WORK INSTRUCTIONS: Look through the listing below and work out how many of its lines hold the word "banco". Give only the number.

*** EXTRACTED RECORDS Section Begins ***

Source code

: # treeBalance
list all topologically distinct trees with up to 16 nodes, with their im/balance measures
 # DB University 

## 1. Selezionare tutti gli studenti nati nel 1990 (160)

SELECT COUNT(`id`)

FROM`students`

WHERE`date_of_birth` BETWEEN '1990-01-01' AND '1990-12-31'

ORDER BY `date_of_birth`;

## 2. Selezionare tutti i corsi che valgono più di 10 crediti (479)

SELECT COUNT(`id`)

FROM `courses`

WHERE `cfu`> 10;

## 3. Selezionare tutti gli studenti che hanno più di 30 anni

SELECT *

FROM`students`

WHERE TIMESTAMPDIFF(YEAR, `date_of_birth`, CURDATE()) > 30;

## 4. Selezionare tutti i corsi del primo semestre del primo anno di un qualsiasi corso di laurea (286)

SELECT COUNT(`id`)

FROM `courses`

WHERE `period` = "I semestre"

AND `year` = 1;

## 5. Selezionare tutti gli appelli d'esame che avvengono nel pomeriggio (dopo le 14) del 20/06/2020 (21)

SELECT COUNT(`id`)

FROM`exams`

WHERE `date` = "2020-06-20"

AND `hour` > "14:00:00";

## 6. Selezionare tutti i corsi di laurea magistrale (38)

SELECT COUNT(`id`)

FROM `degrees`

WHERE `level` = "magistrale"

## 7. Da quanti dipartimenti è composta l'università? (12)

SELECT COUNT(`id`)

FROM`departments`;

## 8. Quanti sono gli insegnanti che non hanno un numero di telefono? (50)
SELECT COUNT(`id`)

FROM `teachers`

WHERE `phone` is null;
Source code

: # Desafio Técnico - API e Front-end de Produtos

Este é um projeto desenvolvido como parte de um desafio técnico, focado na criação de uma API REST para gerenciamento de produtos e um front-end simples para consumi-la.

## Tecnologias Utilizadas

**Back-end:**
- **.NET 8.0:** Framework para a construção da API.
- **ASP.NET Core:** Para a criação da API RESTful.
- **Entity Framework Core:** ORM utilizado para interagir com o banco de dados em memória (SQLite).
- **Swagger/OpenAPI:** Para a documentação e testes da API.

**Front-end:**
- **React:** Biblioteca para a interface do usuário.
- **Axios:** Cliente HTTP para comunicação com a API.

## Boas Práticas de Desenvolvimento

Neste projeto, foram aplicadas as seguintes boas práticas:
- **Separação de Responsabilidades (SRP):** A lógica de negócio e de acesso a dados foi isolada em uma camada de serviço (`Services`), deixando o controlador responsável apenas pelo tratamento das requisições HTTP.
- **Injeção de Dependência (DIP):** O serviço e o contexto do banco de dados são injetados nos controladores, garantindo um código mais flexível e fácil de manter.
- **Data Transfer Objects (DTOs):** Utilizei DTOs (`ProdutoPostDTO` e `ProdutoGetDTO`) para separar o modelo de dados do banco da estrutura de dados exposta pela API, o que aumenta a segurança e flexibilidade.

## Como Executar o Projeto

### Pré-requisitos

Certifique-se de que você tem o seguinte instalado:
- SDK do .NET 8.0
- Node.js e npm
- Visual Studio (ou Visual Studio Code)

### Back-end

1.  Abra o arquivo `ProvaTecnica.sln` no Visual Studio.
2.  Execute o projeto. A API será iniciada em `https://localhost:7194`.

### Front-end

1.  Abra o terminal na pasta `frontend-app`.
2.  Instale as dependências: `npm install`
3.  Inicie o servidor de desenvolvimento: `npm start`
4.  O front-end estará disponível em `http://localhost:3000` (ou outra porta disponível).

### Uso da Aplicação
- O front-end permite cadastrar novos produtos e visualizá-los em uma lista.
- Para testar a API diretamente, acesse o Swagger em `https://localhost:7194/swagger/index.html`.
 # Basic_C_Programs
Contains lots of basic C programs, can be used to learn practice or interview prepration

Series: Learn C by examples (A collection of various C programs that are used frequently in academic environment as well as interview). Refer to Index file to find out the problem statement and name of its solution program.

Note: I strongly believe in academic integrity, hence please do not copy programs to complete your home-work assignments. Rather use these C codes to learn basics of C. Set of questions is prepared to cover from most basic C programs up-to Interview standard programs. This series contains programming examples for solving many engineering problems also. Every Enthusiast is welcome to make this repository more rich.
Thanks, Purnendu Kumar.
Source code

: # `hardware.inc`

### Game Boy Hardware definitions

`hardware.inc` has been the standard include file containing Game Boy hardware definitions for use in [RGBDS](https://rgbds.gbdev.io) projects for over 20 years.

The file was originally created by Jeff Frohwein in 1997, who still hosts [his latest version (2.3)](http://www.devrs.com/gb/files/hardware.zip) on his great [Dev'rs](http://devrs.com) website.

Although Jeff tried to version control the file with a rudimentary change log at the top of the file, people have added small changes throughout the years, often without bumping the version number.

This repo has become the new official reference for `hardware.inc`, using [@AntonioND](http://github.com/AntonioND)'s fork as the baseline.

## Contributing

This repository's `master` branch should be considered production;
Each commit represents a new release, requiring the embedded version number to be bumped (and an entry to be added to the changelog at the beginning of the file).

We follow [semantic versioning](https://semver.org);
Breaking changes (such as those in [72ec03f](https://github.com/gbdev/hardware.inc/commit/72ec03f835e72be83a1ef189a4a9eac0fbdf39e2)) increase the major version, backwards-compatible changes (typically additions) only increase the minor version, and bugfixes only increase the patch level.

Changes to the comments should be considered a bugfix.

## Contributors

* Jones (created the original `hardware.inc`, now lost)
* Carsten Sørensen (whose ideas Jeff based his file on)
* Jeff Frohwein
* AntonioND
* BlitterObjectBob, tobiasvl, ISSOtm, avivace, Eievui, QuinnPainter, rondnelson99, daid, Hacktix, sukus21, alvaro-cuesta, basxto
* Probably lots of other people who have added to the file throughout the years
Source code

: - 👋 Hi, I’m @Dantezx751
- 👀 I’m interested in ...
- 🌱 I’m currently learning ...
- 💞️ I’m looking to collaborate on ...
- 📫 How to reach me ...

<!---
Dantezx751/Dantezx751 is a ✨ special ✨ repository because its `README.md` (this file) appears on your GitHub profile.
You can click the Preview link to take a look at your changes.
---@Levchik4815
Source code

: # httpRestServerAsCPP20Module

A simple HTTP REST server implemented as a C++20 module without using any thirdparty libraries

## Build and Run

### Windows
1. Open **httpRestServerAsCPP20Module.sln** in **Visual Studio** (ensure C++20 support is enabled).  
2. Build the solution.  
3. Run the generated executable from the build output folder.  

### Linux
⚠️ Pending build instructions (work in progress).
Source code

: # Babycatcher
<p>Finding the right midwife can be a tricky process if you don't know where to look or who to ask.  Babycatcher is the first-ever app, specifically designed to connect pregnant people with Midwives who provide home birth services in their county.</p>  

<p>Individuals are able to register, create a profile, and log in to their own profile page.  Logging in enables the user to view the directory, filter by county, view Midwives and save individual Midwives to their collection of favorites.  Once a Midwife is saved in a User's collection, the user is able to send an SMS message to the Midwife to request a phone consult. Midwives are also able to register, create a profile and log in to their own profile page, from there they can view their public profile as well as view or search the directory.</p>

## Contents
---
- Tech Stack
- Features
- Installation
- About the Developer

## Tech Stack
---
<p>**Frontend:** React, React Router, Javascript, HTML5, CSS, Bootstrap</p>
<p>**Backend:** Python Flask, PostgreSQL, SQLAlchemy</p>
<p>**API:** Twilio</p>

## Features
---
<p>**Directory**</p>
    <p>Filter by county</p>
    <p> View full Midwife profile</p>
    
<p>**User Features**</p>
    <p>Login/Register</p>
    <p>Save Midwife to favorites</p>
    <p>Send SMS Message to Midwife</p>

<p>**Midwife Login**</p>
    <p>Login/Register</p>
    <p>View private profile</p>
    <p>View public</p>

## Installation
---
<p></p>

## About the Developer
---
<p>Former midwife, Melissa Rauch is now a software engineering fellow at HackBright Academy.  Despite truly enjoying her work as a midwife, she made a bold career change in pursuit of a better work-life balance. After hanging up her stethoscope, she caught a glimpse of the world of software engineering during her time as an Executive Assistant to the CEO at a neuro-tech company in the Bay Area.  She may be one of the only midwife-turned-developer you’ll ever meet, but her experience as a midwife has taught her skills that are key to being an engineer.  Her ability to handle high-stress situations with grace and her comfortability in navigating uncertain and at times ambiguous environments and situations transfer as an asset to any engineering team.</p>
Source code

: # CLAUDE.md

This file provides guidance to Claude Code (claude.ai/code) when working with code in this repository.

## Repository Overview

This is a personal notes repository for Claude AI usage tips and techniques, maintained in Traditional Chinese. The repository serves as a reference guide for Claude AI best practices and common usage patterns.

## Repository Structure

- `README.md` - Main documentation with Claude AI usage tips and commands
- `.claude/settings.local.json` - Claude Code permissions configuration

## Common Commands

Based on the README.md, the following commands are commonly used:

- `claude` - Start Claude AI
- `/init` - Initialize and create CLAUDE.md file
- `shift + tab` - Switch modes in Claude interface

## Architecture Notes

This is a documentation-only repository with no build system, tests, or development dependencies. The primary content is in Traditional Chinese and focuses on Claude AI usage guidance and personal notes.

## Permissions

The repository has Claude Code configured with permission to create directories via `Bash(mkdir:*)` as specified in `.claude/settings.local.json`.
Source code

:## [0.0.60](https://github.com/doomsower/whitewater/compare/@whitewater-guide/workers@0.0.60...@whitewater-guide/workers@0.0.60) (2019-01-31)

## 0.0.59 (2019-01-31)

*** EXTRACTED RECORDS Section Ends ***

THE COMPLETED TASK: 3